I am aware that you indicated that BaseX was not intended nor optimised for 
having so many databases, but (out of curiosity and interest) I am asking why a 
server instance has difficulty with so many databases. What is it that the 
server does when creating a new database, that causes it to be so slow when 
dealing with many databases? As I said before, it sounds as if it does some 
sort of sorting or indexing on EACH creation of a new database, which makes the 
import slow? Or am I wrong? If so, what is it exactly that a BaseX server 
instance does to its existing databases when it creates a new database?

In our case, each database only consists of a single document, a very small XML 
file of < 1 MB. There are millions of these databases.

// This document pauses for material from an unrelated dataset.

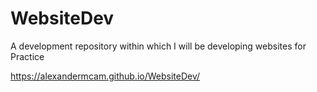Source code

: # WebsiteDev
A development repository within which I will be developing websites for Practice

https://alexandermcam.github.io/WebsiteDev/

Don't get me wrong, I  definitely agree that we should look for a better way to 
organize our data. Just to get an idea, is there a 'limit' of the amount of 
documents you'd add to a database to allow for good performance? In other 
words, would it be fruitful if we could split our millions of databases in a 
much smaller amount of databases with many documents per database? E.g. let's 
say we now have one million databases (one tiny XML file per db), would it seem 
a better idea to you to instead have only 25 databases, with 40.000 tiny XML 
documents in each? Or is that question hard to answer without real data?


Thanks for your patience

Bram



-----Oorspronkelijk bericht-----
Van: Christian Grün [mailto:christian.gr...@gmail.com]
Verzonden: donderdag 24 augustus 2017 10:19
Aan: Bram Vanroy <bram.van...@ugent.be>
CC: BaseX <basex-talk@mailman.uni-konstanz.de>
Onderwerp: Re: [basex-talk] Could not reserve enough space for object heap

Hi Bram,

As indicated in a previous reply, BaseX was not optimized to organize such a 
great number of databases. The best solution will be to distribute your 
documents to a smaller number of databases.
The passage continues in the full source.